Ab 2010, mit Beginn der Eurokrise, konnten sich Familien dann endgültig nicht mehr einfach entscheiden zwischen Miete oder Rate. AnlegerInnen aus Krisenländern und Autokratenstaaten steckten ihre Millionen in Berliner Altbauten. Der Mietmarkt war im Nu leergefegt, Wohnen wurde unbezahlbar sowohl für wachsende Familien als auch für Rentner, Alleinerziehende und jene traumhafte Vielfalt, die Berlin bis dahin ausgemacht hatte. Jene, die okaye Vermieter hatten, hielten sich an ihrer Butze fest und hofften, dass nicht doch irgendwann der Brief eines Immobilienanwalts in der Post liegt. Viel zu viele hofften umsonst.

Seither sind die Preise immer nur gestiegen. Der Mietendeckel ist der folgerichtige Versuch der Politik, Gier und neoliberaler Kälte etwas entgegenzusetzen. Schon sacken die Aktienwerte von Deutsche Wohnen oder Vonovia ab – massenhafter, anonymer Immobilienerwerb wird erfreulich unattraktiv.

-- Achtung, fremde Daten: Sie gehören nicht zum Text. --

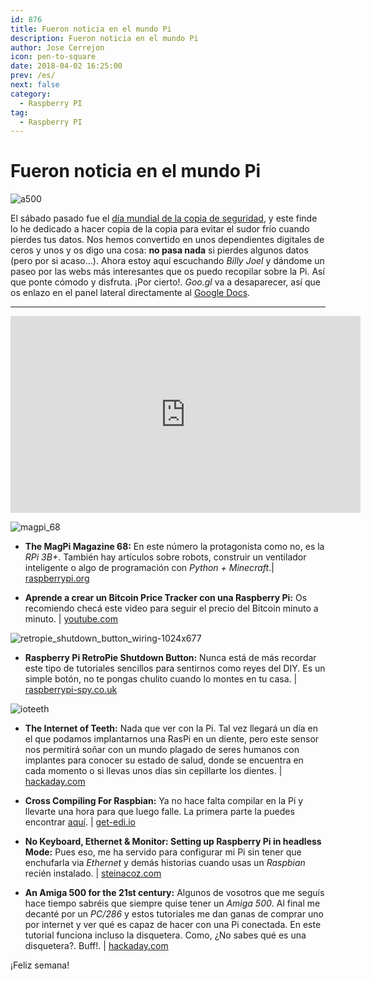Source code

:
 ```yaml
---
id: 876
title: Fueron noticia en el mundo Pi
description: Fueron noticia en el mundo Pi
author: Jose Cerrejon
icon: pen-to-square
date: 2018-04-02 16:25:00
prev: /es/
next: false
category:
  - Raspberry PI
tag:
  - Raspberry PI
---
```


# Fueron noticia en el mundo Pi

![a500](/images/2018/04/a500.png)

El sábado pasado fue el [día mundial de la copia de seguridad](http://www.worldbackupday.com/), y este finde lo he dedicado a hacer copia de la copia para evitar el sudor frío cuando pierdes tus datos. Nos hemos convertido en unos dependientes digitales de ceros y unos y os digo una cosa: **no pasa nada** si pierdes algunos datos (pero por si acaso...). Ahora estoy aquí escuchando *Billy Joel* y dándome un paseo por las webs más interesantes que os puedo recopilar sobre la Pi. Así que ponte cómodo y disfruta. ¡Por cierto!. *Goo.gl* va a desaparecer, así que os enlazo en el panel lateral directamente al [Google Docs](https://docs.google.com/document/d/1eVrAzW4VwIX302o7m4w9TKOzBfJLxRLjbpS1zT0hX4Y/).

- - -
<iframe width="560" height="315" src="https://www.youtube.com/embed/aPL9G0Fcw5s?rel=0" frameborder="0" allow="autoplay; encrypted-media" allowfullscreen></iframe>

![magpi_68](/images/2018/04/magpi_68.png)

* **The MagPi Magazine 68:** En este número la protagonista como no, es la *RPi 3B+*. También hay artículos sobre robots, construir un ventilador inteligente o algo de programación con *Python + Minecraft*.| [raspberrypi.org](https://www.raspberrypi.org/magpi/issues/68/)

* **Aprende a crear un Bitcoin Price Tracker con una Raspberry Pi:** Os recomiendo checá este video para seguir el precio del Bitcoin minuto a minuto.  | [youtube.com](https://www.youtube.com/watch?v=udp6S5Tu9K0)

![retropie_shutdown_button_wiring-1024x677](/images/2018/04/retropie_shutdown_button_wiring-1024x677.png)

* **Raspberry Pi RetroPie Shutdown Button:** Nunca está de más recordar este tipo de tutoriales sencillos para sentirnos como reyes del DIY. Es un simple botón, no te pongas chulito cuando lo montes en tu casa. | [raspberrypi-spy.co.uk](https://www.raspberrypi-spy.co.uk/2018/03/raspberry-pi-retropie-shutdown-button/)

![ioteeth](/images/2018/04/ioteeth.png)

* **The Internet of Teeth:** Nada que ver con la Pi. Tal vez llegará un día en el que podamos implantarnos una RasPi en un diente, pero este sensor nos permitirá soñar con un mundo plagado de seres humanos con implantes para conocer su estado de salud, donde se encuentra en cada momento o si llevas unos días sin cepillarte los dientes. | [hackaday.com](https://hackaday.com/2018/04/01/the-iot-internet-of-teeth/)

* **Cross Compiling For Raspbian:** Ya no hace falta compilar en la Pi y llevarte una hora para que luego falle. La primera parte la puedes encontrar [aquí](http://www.get-edi.io/Compiling-for-Embedded-Debian-Target-Systems/). | [get-edi.io](http://www.get-edi.io/Cross-Compiling-for-Raspbian/)

* **No Keyboard, Ethernet & Monitor: Setting up Raspberry Pi in headless Mode:** Pues eso, me ha servido para configurar mi Pi sin tener que enchufarla via *Ethernet* y demás historias cuando usas un *Raspbian* recién instalado. | [steinacoz.com](https://steinacoz.com/keyboard-ethernet-monitor-setting-up-raspberry-pi-headless-mode/)

* **An Amiga 500 for the 21st century:** Algunos de vosotros que me seguís hace tiempo sabréis que siempre quise tener un *Amiga 500*. Al final me decanté por un *PC/286* y estos tutoriales me dan ganas de comprar uno por internet y ver qué es capaz de hacer con una Pi conectada. En este tutorial funciona incluso la disquetera. Como, ¿No sabes qué es una disquetera?. Buff!. | [hackaday.com](https://hackaday.com/2018/03/25/an-amiga-500-for-the-21st-century/)





¡Feliz semana!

Das aktuell lautstarke Geheule der global vernetzten Immobilienlobby, die Politik sei dafür verantwortlich, was wegen des Mietendeckels ab jetzt Grauenhaftes mit ihren angeblich ach so pfleglich behandelten MieterInnen passieren werde, ist wohlfeil und sehr wahrscheinlich nichts als Panikmache. Allein 2018 wurden in Berlin 27.500 Immobilien für 19,2 Milliarden Euro verkauft. Gleichzeitig ist die Zahl der Käufe um 11 Prozent gesunken – ein zunehmender Anteil der Immobiliengeschäfte in Berlin spielt sich also im oberen Preissegment ab.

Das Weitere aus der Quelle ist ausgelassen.